Standardization in general ensures the smooth operation of processes and builds credibility over time. Best practices ensure efficiency and reduce redundancy. Today, the amount of data generated in the world is increasing by the second. As we collect and store this data, it is critical to standardize and normalize it for optimal usage. Otherwise, it can get noisy.
At Indix, we are building the world’s broadest and deepest product database. Our mission is to organize, analyze, and visualize the world’s product information so that everyone can act on it. As commerce becomes ubiquitous, there is an imminent need for a universal product catalog.
The goal is to have a unique identifier for every single product in the world. So whenever a product is looked up by an end user, all the offers and catalog data attached to that product shows up in the same place. Think of it as GPS coordinates for a product if you will.
Offers data refers to all the information related to the sale of a product – price, no. of stores where it is sold, promotion, channels, availability, etc. Catalog data refers to the relatively unchanging data related to a product like brand, dimensions, attributes, facets, specifications, etc.
One of the biggest challenges in building such a database is the lack of standardization when collecting product data from all over the Internet. Standardization is a must when trying to avoid redundancy and increase accuracy in matching products across stores. This a very hard problem to solve. Lack of standardization proves a hindrance to many business systems. All data needs to be converted to a predefined format, which requires domain expertise.
When collecting product data, both the key and value in an attribute key-value pair needs to be standardized. Depending on the category of products, the standardization requirements vary. Here are some examples to better understand this problem:
Take a bottle of shampoo for instance. Different websites may describe the weight of one bottle as 20 oz., 20 ounces, 1.25 lb, 567 gms, or 567 grams. The challenge is to recognize that a) these are all units of weight, and b) they are all the same quantity. Once this is determined, the value can be standardized according to a preset dictionary.
Another example of an attribute that requires standardization is size. The same women’s pump can be described as a US size 8, a UK size 6, or a European size 38 on different websites. All these sizes need to be standardized so that the matching is accurate. Without standardization, matching accuracy can falter. Once attributes are standardized, the confidence level of determining that these different instances are actually the same product, is higher.

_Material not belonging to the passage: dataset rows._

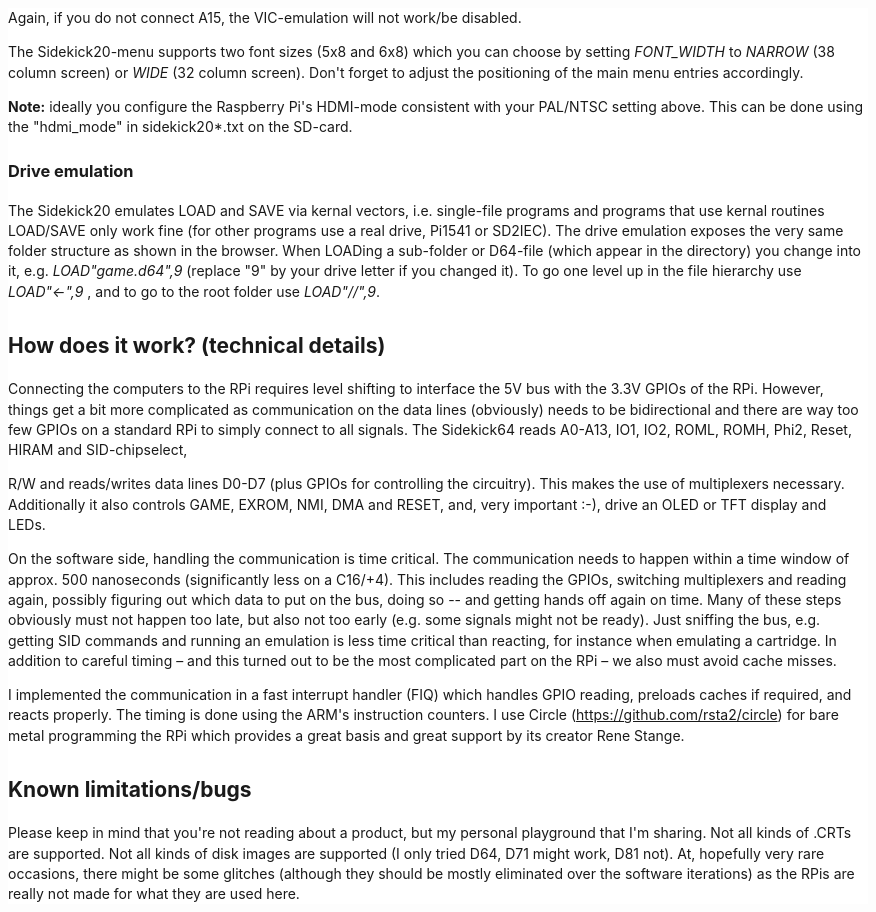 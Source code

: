Again, if you do not connect A15, the VIC-emulation will not work/be disabled.

The Sidekick20-menu supports two font sizes (5x8 and 6x8) which you can choose by setting *FONT_WIDTH* to *NARROW* (38 column screen) or *WIDE* (32 column screen). Don't forget to adjust the positioning of the main menu entries accordingly.

**Note:** ideally you configure the Raspberry Pi's HDMI-mode consistent with your PAL/NTSC setting above. This can be done using the "hdmi_mode" in sidekick20*.txt on the SD-card.


### Drive emulation
The Sidekick20 emulates LOAD and SAVE via kernal vectors, i.e. single-file programs and programs that use kernal routines LOAD/SAVE only work fine (for other programs use a real drive, Pi1541 or SD2IEC). The drive emulation exposes the very same folder structure as shown in the browser. When LOADing a sub-folder or D64-file (which appear in the directory) you change into it, e.g. *LOAD"game.d64",9* (replace "9" by your drive letter if you changed it). To go one level up in the file hierarchy use *LOAD"&larr;",9* , and to go to the root folder use *LOAD"//",9*.
  

## How does it work? (technical details)
Connecting the computers to the RPi requires level shifting to interface the 5V bus with the 3.3V GPIOs of the RPi. However, things get a bit more complicated as communication on the data lines (obviously) needs to be bidirectional and there are way too few GPIOs on a standard RPi to simply connect to all signals. The Sidekick64 reads A0-A13, IO1, IO2, ROML, ROMH, Phi2, Reset, HIRAM and SID-chipselect,

R/W and reads/writes data lines D0-D7 (plus GPIOs for controlling the circuitry). This makes the use of multiplexers necessary. Additionally it also controls GAME, EXROM, NMI, DMA and RESET, and, very important :-), drive an OLED or TFT display and LEDs.

  

On the software side, handling the communication is time critical. The communication needs to happen within a time window of approx. 500 nanoseconds (significantly less on a C16/+4). This includes reading the GPIOs, switching multiplexers and reading again, possibly figuring out which data to put on the bus, doing so -- and getting hands off again on time. Many of these steps obviously must not happen too late, but also not too early (e.g. some signals might not be ready). Just sniffing the bus, e.g. getting SID commands and running an emulation is less time critical than reacting, for instance when emulating a cartridge. In addition to careful timing – and this turned out to be the most complicated part on the RPi – we also must avoid cache misses.

  

I implemented the communication in a fast interrupt handler (FIQ) which handles GPIO reading, preloads caches if required, and reacts properly. The timing is done using the ARM's instruction counters. I use Circle (https://github.com/rsta2/circle) for bare metal programming the RPi which provides a great basis and great support by its creator Rene Stange.

  

## Known limitations/bugs

  

Please keep in mind that you're not reading about a product, but my personal playground that I'm sharing. Not all kinds of .CRTs are supported. Not all kinds of disk images are supported (I only tried D64, D71 might work, D81 not). At, hopefully very rare occasions, there might be some glitches (although they should be mostly eliminated over the software iterations) as the RPis are really not made for what they are used here.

Along with values, keys also need to be standardized. For example, “color”, “colour” and “Clr” all denote the same property related to a product. Similarly, the value associated with the key also needs to be standardized. So, Blk is the same as Black, and so on.
Standardization allows data to be used for extracting various insights, such as, does a purple shoe have a higher price premium over a red one? Or, what finish of lamps is more popular on the market right now? In other words, it makes assortment intelligence and market intelligence more easily accessible.
This kind of standardization is easy when somebody does it manually. But manual standardization is not possible when you are doing it at scale for every product in the online universe. There is where machine learning and product data science comes in. When dealing with data at this scale, we need to train machines to do the intelligent work. Sophisticated machine learning algorithms will help achieve this dream, and each and every product in the world will have a unique id and live in one universal Product Intelligence database.